When you take a drive around Columbia Point with Don Walsh, one thing becomes immediately clear: he loves his neighborhood.

“Terrific resource,” he says. “Dorchester Bay, Atlantic Ocean. Right there. Clean beaches, ya know.”

Boston 2024 thought so too— and has targeted Columbia Point as the perfect spot for their Olympic Village.

And for a guy whose beloved neighborhood now finds itself square in Olympic crosshairs, he’s surprisingly open-minded.

“I’m not a supporter and I’m not an opponent of the Olympics,” says Walsh. “I’m literally ‘Show me. Prove it to me that it’s gonna work.’ But I love the idea of somebody coming out and saying ‘we have a plan, we’re gonna put the plan on the table and it’s long term and it’s big.”

That Walsh is a fan of planning is less of a surprise. When the Boston Redevelopment Association assembled a task force to forge a plan for the future of the Columbia Point section of Dorchester back in 2008, Don Walsh was a natural choice. A life-long neighborhood resident, he was fixture at both the Columbia–Savin Hill civic association and the Dorchester Bay Economic Development Corp.

Boston 2024’s big plan to transform his section of Dorchester into an Olympic Village and then a bustling city neighborhood where people live, work and shop is modeled on a Master Plan for Columbia Point that Walsh helped develop. He showed me the proposed location of the proposed Athletes Village; it is currently little more than a parking lot.

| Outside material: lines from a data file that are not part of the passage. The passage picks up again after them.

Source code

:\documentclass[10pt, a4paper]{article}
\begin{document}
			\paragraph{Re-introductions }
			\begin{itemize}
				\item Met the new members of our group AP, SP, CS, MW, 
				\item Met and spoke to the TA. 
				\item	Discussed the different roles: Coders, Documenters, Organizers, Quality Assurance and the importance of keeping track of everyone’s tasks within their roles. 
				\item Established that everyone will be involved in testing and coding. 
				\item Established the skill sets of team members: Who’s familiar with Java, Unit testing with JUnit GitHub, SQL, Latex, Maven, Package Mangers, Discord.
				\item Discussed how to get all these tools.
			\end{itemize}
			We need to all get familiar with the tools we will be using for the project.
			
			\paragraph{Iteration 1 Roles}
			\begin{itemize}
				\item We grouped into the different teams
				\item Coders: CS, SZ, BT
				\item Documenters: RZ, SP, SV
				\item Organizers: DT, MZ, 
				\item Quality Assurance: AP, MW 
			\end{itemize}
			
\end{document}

Over three years as co-chair of the Boston Redevelopment Association’s 15-person task force, Walsh came to change his mind about a lot of things. He, like many of his neighbors, was once staunchly against the idea of tall buildings in Columbia Point.

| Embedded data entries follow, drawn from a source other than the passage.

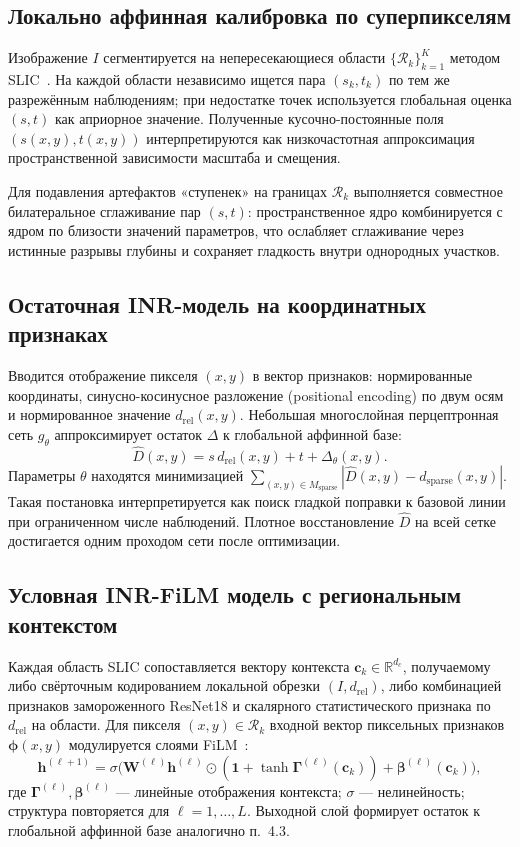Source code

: \documentclass[12pt]{article}
\begin{document}
\subsection{Локально аффинная калибровка по суперпикселям}

Изображение $I$ сегментируется на непересекающиеся области $\{\mathcal{R}_k\}_{k=1}^K$ методом SLIC~\cite{achanta2012slic}. На каждой области независимо ищется пара $(s_k,t_k)$ по тем же разрежённым наблюдениям; при недостатке точек используется глобальная оценка $(s,t)$ как априорное значение. Полученные кусочно-постоянные поля $(s(x,y),t(x,y))$ интерпретируются как низкочастотная аппроксимация пространственной зависимости масштаба и смещения.

Для подавления артефактов «ступенек» на границах $\mathcal{R}_k$ выполняется совместное билатеральное сглаживание пар $(s,t)$: пространственное ядро комбинируется с ядром по близости значений параметров, что ослабляет сглаживание через истинные разрывы глубины и сохраняет гладкость внутри однородных участков.

\subsection{Остаточная INR-модель на координатных признаках}

Вводится отображение пикселя $(x,y)$ в вектор признаков: нормированные координаты, синусно-косинусное разложение (positional encoding) по двум осям и нормированное значение $d_{\mathrm{rel}}(x,y)$. Небольшая многослойная перцептронная сеть $g_\theta$ аппроксимирует остаток $\Delta$ к глобальной аффинной базе:
\[
  \hat D(x,y) = s\, d_{\mathrm{rel}}(x,y) + t + \Delta_\theta(x,y).
\]
Параметры $\theta$ находятся минимизацией $\sum_{(x,y)\in M_{\mathrm{sparse}}} |\hat D(x,y)-d_{\mathrm{sparse}}(x,y)|$. Такая постановка интерпретируется как поиск гладкой поправки к базовой линии при ограниченном числе наблюдений. Плотное восстановление $\hat D$ на всей сетке достигается одним проходом сети после оптимизации.

\subsection{Условная INR-FiLM модель с региональным контекстом}

Каждая область SLIC сопоставляется вектору контекста $\mathbf{c}_k\in\mathbb{R}^{d_c}$, получаемому либо свёрточным кодированием локальной обрезки $(I, d_{\mathrm{rel}})$, либо комбинацией признаков замороженного ResNet18 и скалярного статистического признака по $d_{\mathrm{rel}}$ на области. Для пикселя $(x,y)\in\mathcal{R}_k$ входной вектор пиксельных признаков $\boldsymbol{\phi}(x,y)$ модулируется слоями FiLM~\cite{perez2018film}:
\[
  \mathbf{h}^{(\ell+1)} = \sigma\!\bigl(\mathbf{W}^{(\ell)}\mathbf{h}^{(\ell)} \odot (\mathbf{1}+\tanh \boldsymbol{\Gamma}^{(\ell)}(\mathbf{c}_k)) + \boldsymbol{\beta}^{(\ell)}(\mathbf{c}_k)\bigr),
\]
где $\boldsymbol{\Gamma}^{(\ell)}, \boldsymbol{\beta}^{(\ell)}$ --- линейные отображения контекста; $\sigma$ --- нелинейность; структура повторяется для $\ell=1,\ldots,L$. Выходной слой формирует остаток к глобальной аффинной базе аналогично п.~4.3.
\end{document}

Walsh says he was persuaded by the planning group to reconsider his negative feelings about neighborhood high rises after looking around at the quality of life on Marlborough street and the South End, near the Prudential building. “Boy that was a big, big moment for me when I said wow height can be alright,” he says. “Height’s not bad, look at what height and the density can give you.”

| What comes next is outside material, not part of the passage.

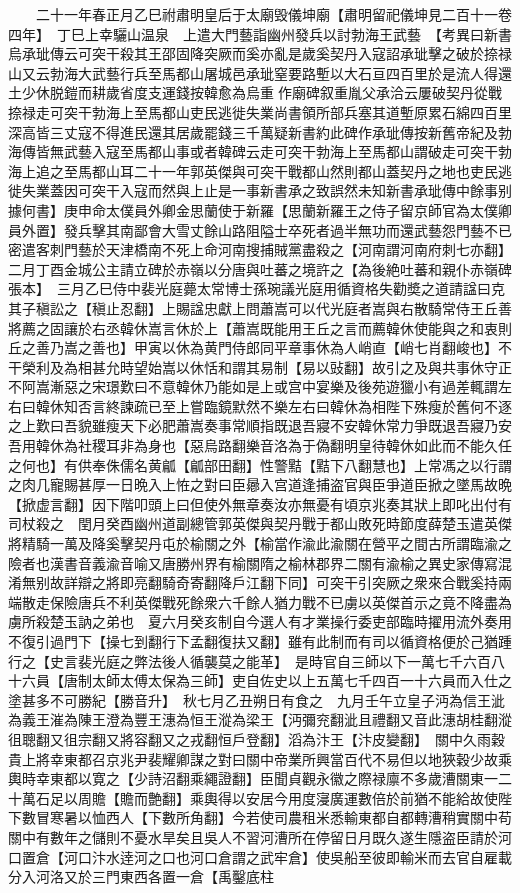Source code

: 　　二十一年春正月乙巳祔肅明皇后于太廟毁儀坤廟【肅明留祀儀坤見二百十一卷四年】　丁巳上幸驪山温泉　上遣大門藝詣幽州發兵以討勃海王武藝　【考異曰新書烏承玼傳云可突干殺其王邵固降突厥而奚亦亂是歲奚契丹入寇詔承玼擊之破於捺禄山又云勃海大武藝行兵至馬都山屠城邑承玼窒要路塹以大石亘四百里於是流人得還土少休脱鎧而耕歲省度支運錢按韓愈為烏重作廟碑叙重胤父承洽云屢破契丹從戰捺禄走可突干勃海上至馬都山吏民逃徙失業尚書領所部兵塞其道塹原累石綿四百里深高皆三丈寇不得進民還其居歲罷錢三千萬疑新書約此碑作承玼傳按新舊帝紀及勃海傳皆無武藝入寇至馬都山事或者韓碑云走可突干勃海上至馬都山謂破走可突干勃海上追之至馬都山耳二十一年郭英傑與可突干戰都山然則都山蓋契丹之地也吏民逃徙失業蓋因可突干入寇而然與上止是一事新書承之致誤然未知新書承玼傳中餘事别據何書】庚申命太僕員外卿金思蘭使于新羅【思蘭新羅王之侍子留京師官為太僕卿員外置】發兵擊其南鄙會大雪丈餘山路阻隘士卒死者過半無功而還武藝怨門藝不已密遣客刺門藝於天津橋南不死上命河南搜捕賊黨盡殺之【河南謂河南府刺七亦翻】　二月丁酉金城公主請立碑於赤嶺以分唐與吐蕃之境許之【為後絶吐蕃和親仆赤嶺碑張本】　三月乙巳侍中裴光庭薨太常博士孫琬議光庭用循資格失勸奬之道請諡曰克其子稹訟之【稹止忍翻】上賜諡忠獻上問蕭嵩可以代光庭者嵩與右散騎常侍王丘善將薦之固讓於右丞韓休嵩言休於上【蕭嵩既能用王丘之言而薦韓休使能與之和衷則丘之善乃嵩之善也】甲寅以休為黄門侍郎同平章事休為人峭直【峭七肖翻峻也】不干榮利及為相甚允時望始嵩以休恬和謂其易制【易以䜴翻】故引之及與共事休守正不阿嵩漸惡之宋璟歎曰不意韓休乃能如是上或宫中宴樂及後苑遊獵小有過差輒謂左右曰韓休知否言終諫疏已至上嘗臨鏡默然不樂左右曰韓休為相陛下殊瘦於舊何不逐之上歎曰吾貌雖瘦天下必肥蕭嵩奏事常順指既退吾寢不安韓休常力爭既退吾寢乃安吾用韓休為社稷耳非為身也【惡烏路翻樂音洛為于偽翻明皇待韓休如此而不能久任之何也】有供奉侏儒名黄㼐【㼐部田翻】性警黠【黠下八翻慧也】上常馮之以行謂之肉几寵賜甚厚一日晩入上恠之對曰臣曏入宫道逢捕盗官與臣爭道臣掀之墜馬故晩【掀虚言翻】因下階叩頭上曰但使外無章奏汝亦無憂有頃京兆奏其狀上即叱出付有司杖殺之　閏月癸酉幽州道副總管郭英傑與契丹戰于都山敗死時節度薛楚玉遣英傑將精騎一萬及降奚擊契丹屯於榆關之外【榆當作渝此渝關在營平之間古所謂臨渝之險者也漢書音義渝音喻又唐勝州界有榆關隋之榆林郡界二關有渝榆之異史家傳寫混淆無别故詳辯之將即亮翻騎奇寄翻降戶江翻下同】可突干引突厥之衆來合戰奚持兩端散走保險唐兵不利英傑戰死餘衆六千餘人猶力戰不已虜以英傑首示之竟不降盡為虜所殺楚玉訥之弟也　夏六月癸亥制自今選人有才業操行委吏部臨時擢用流外奏用不復引過門下【操七到翻行下孟翻復扶又翻】雖有此制而有司以循資格便於己猶踵行之【史言裴光庭之弊法後人循襲莫之能革】　是時官自三師以下一萬七千六百八十六員【唐制太師太傅太保為三師】吏自佐史以上五萬七千四百一十六員而入仕之塗甚多不可勝紀【勝音升】　秋七月乙丑朔日有食之　九月壬午立皇子沔為信王泚為義王漼為陳王澄為豐王潓為恒王漎為梁王【沔彌兖翻泚且禮翻又音此潓胡桂翻漎徂聰翻又徂宗翻又將容翻又之戎翻恒戶登翻】滔為汴王【汴皮變翻】　關中久雨穀貴上將幸東都召京兆尹裴耀卿謀之對曰關中帝業所興當百代不易但以地狹穀少故乘輿時幸東都以寛之【少詩沼翻乘繩證翻】臣聞貞觀永徽之際禄廪不多歲漕關東一二十萬石足以周贍【贍而艶翻】乘輿得以安居今用度寖廣運數倍於前猶不能給故使陛下數冒寒暑以恤西人【下數所角翻】今若使司農租米悉輸東都自都轉漕稍實關中苟關中有數年之儲則不憂水旱矣且吳人不習河漕所在停留日月既久遂生隱盗臣請於河口置倉【河口汴水逹河之口也河口倉謂之武牢倉】使吳船至彼即輸米而去官自雇載分入河洛又於三門東西各置一倉【禹鑿底柱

And I asked Walsh about his neighbors. Does the average Jane or Joe in his part of Dorchester even knows there is a master plan for their neighborhood?

“Absolutely not,” he says. “I’m not sure people at City Hall know there’s a master plan for Columbia Point quite frankly.”

Wait. People at City Hall know nothing about a master plan that he and the BRA spend three years developing?

Walsh says he was very naïve at the completion of the master plan “I said ‘this is terrific, I really like it’…I didn’t realize at the time that it meant absolutely nothing because it wasn’t codified in zoning.”

That means is that the city can choose to follow it or not follow it—at will. But Boston 2024 is clearly paying attention to it. Their promise of living units packed densely close to the T, amidst new retail and work space, and improved, safer access to the water are cribbed right from its pages. As are their promises to upgrade the JFK T Stop, and to rework a perpetual neighborhood headache: Kosciuszko circle.

“Uhhh it’s a mess,” says Walsh. “I mean it’s too many cars going in all directions and if you get a trip that takes an hour, 45 minutes of it could be getting through Kosciuszko Circle.”

So what’s stopping Walsh from wholeheartedly embracing Boston 2024’s vision?

The elephant in the room is the issue of financial responsibility. “They have to address that,” he says. “If taxes are gonna go crazy because of overruns and there’s no way of addressing that then it’s a non starter. We shouldn’t do the Olympics period.”

But, if Boston 2024 can get its financial house in order, there’s at least one neighborhood resident who’s ready to back their plan.